Delete some of the documents from the staging table.

In the real world, there's a step 1.5 that does some processing of the data, but it's not relevant to these in-memory OLTP demos.

So step one was to create my staging tables.
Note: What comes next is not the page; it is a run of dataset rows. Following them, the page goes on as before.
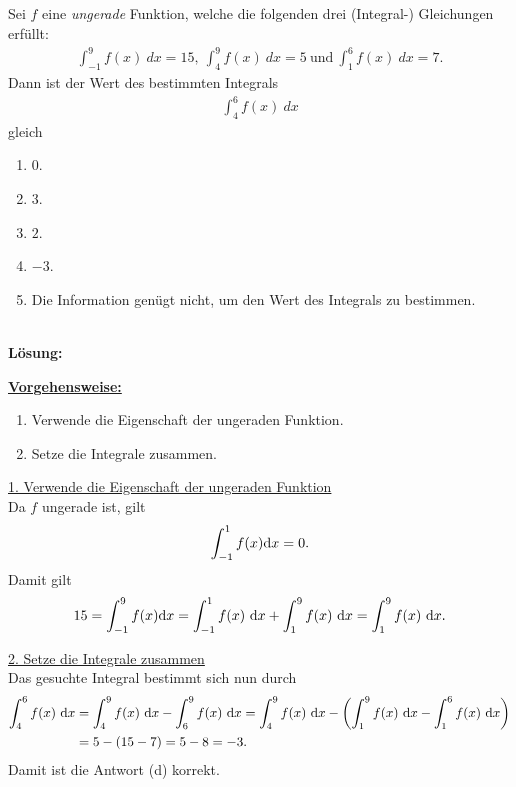 \subsection*{}
Sei $ f $ eine \textit{ungerade} Funktion, welche die folgenden drei (Integral-) Gleichungen erfüllt:
\begin{align*}
	\int_{-1}^9 f(x) \ dx = 15, \
	\int_4^9 f(x) \ dx = 5 \ \textrm{und} \
	\int_1^6 f(x) \ dx = 7.
\end{align*}
Dann ist der Wert des bestimmten Integrals
\begin{align*}
	\int_4^6 f(x) \ dx
\end{align*}  
gleich
\renewcommand{\labelenumi}{(\alph{enumi})}
\begin{enumerate}
	\item 
	$ 0 $.
	\item
	$ 3 $.
	\item
	$ 2 $.
	\item
	$ -3 $.
	\item
	Die Information genügt nicht, um den Wert des Integrals zu bestimmen.
\end{enumerate}\ \\
\textbf{Lösung:}
\begin{mdframed}
\underline{\textbf{Vorgehensweise:}}
\renewcommand{\labelenumi}{\theenumi.}
\begin{enumerate}
\item Verwende die Eigenschaft der ungeraden Funktion.
\item Setze die Integrale zusammen.
\end{enumerate}
\end{mdframed}

\underline{1. Verwende die Eigenschaft der ungeraden Funktion}\\
Da $ f $ ungerade ist, gilt
\begin{align*}
	\int_{-1}^1 f(x) \text{\rmfamily d} x
	= 
	0.
\end{align*} 
Damit gilt 
\begin{align*}
	15 = \int_{-1}^9 f(x) \text{\rmfamily d} x
	= 
	\int_{-1}^1 f(x) \ \text{\rmfamily d} x + \int_{1}^9 f(x) \ \text{\rmfamily d} x
	=
	\int_{1}^9 f(x) \ \text{\rmfamily d} x.
\end{align*}

\underline{2. Setze die Integrale zusammen}\\
Das gesuchte Integral bestimmt sich nun durch
\begin{align*}
	\int_4^6 f(x) \ \text{\rmfamily d} x
	&=
	\int_4^9 f(x) \ \text{\rmfamily d} x
	-
	\int_6^9 f(x) \ \text{\rmfamily d} x
	=
	\int_4^9 f(x) \ \text{\rmfamily d} x
	-
	\left(
	\int_1^9 f(x) \ \text{\rmfamily d} x
	-
	\int_1^6 f(x) \ \text{\rmfamily d} x
	\right)\\
	&=
	5-(15-7)
	=
	5 - 8 = -3.
\end{align*}
Damit ist die Antwort (d) korrekt.
\newpage
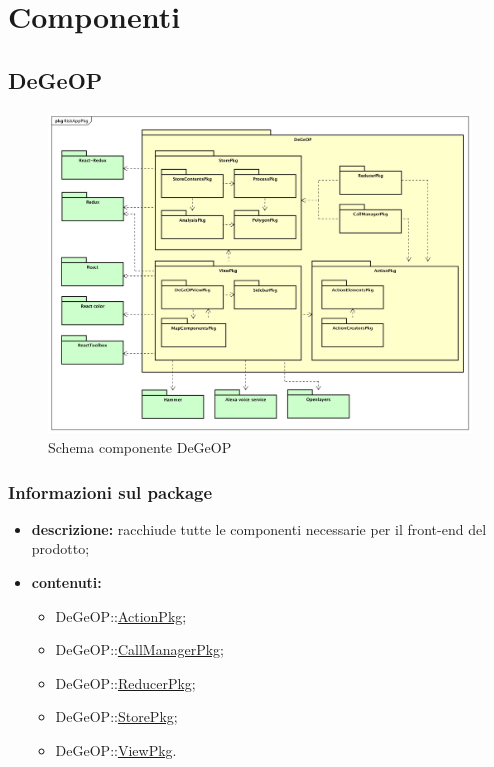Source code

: \section{Componenti} \label{componenti}
\subsection{DeGeOP}
\label{pkg::DeGeOP}
\begin{figure}[H]
	\centering
	\includegraphics[width=\textwidth]{img/PkgDiagram/DeGeOPPkg.png}
	\caption{Schema componente DeGeOP}
\end{figure}
\subsubsection{Informazioni sul package}
\begin{itemize}
	\item \textbf{descrizione:} racchiude tutte le componenti necessarie per il front-end del prodotto;
	\item \textbf{ contenuti:}
	\begin{itemize}
		\item DeGeOP::\hyperref[pkg::ActionPkg]{ActionPkg};
		\item DeGeOP::\hyperref[pkg::CallManagerPkg]{CallManagerPkg};
		\item DeGeOP::\hyperref[pkg::ReducerPkg]{ReducerPkg};
		\item DeGeOP::\hyperref[pkg::StorePkg]{StorePkg};
		\item DeGeOP::\hyperref[pkg::ViewPkg]{ViewPkg}.
	\end{itemize}
\end{itemize}
\newpage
The memory optimized table is called "NewStage1" and the traditional disked based tabled is called "OldStage1":

DROP DATABASE IF EXISTS InMemoryTest;
GO
CREATE DATABASE InMemoryTest;
GO
USE InMemoryTest;
GO

ALTER DATABASE InMemoryTest ADD FILEGROUP imoltp_mod CONTAINS MEMORY_OPTIMIZED_DATA;
GO 
ALTER DATABASE InMemoryTest ADD FILE (name='imoltp_mod1', filename='C:\Program Files\Microsoft SQL Server\MSSQL14.MSSQLSERVER\MSSQL\DATA\imoltp_mod1') TO FILEGROUP imoltp_mod;
GO  
ALTER DATABASE InMemoryTest SET MEMORY_OPTIMIZED_ELEVATE_TO_SNAPSHOT=ON;
GO 
ALTER DATABASE InMemoryTest SET RECOVERY SIMPLE
GO

--Numbers Table
-- This needs to be in-memory to be called from a natively compiled procedure
DROP TABLE IF EXISTS InMemoryTest.dbo.Numbers;
GO
CREATE TABLE InMemoryTest.dbo.Numbers
(
    n int
    INDEX ix_n NONCLUSTERED HASH (n) WITH (BUCKET_COUNT=400000)
)
WITH (MEMORY_OPTIMIZED=ON, DURABILITY=SCHEMA_ONLY);  
GO 

INSERT INTO dbo.Numbers (n)
SELECT TOP (4000000) n = CONVERT(INT, ROW_NUMBER() OVER (ORDER BY s1.[object_id]))
FROM sys.all_objects AS s1 CROSS JOIN sys.all_objects AS s2
OPTION (MAXDOP 1);

-- Set up on-disk tables
DROP TABLE IF EXISTS InMemoryTest.dbo.OldStage1;
GO
CREATE TABLE InMemoryTest.dbo.OldStage1
(
    Id int,
    Col1 uniqueidentifier,
    Col2 uniqueidentifier,
    Col3 varchar(1000),
    Col4 varchar(50),
    Col5 varchar(50),
    Col6 varchar(50),
    Col7 int,
    Col8 int,
    Col9 varchar(50),
    Col10 varchar(900),
    Col11 varchar(900),
    Col12 int,
    Col13 int,
    Col14 bit
);
GO
CREATE CLUSTERED INDEX CL_Id ON InMemoryTest.dbo.OldStage1 (Id);
GO


--  Set up in-memory tables and natively compiled procedures
DROP TABLE IF EXISTS InMemoryTest.dbo.NewStage1;
GO
CREATE TABLE InMemoryTest.dbo.NewStage1
(
    Id int,
    Col1 uniqueidentifier,
    Col2 uniqueidentifier,
    Col3 varchar(1000),
    Col4 varchar(50),
    Col5 varchar(50),
    Col6 varchar(50),
    Col7 int,
    Col8 int,
    Col9 varchar(50),
    Col10 varchar(900),
    Col11 varchar(900),
    Col12 int,
    Col13 int,
    Col14 bit
    INDEX ix_id NONCLUSTERED HASH (id) WITH (BUCKET_COUNT=10)
)
WITH (MEMORY_OPTIMIZED=ON, DURABILITY=SCHEMA_ONLY);  
GO

Few things to keep in mind:

The tables have the same columns and datatypes, with the only difference being that the NewStage1 table is memory optimized.
My database is using simple recovery so I am able to perform minimal logging/bulk operations on my disk-based table.
Additionally, I'm using the SCHEMA_ONLY durability setting. This gives me outstanding performance because there is no writing to the transaction log! However, this means if I lose my in-memory data for any reason (crash, restart, corruption, etc...) I am completely out of luck. This is fine for my staging data scenario since I can easily recreate the data if necessary.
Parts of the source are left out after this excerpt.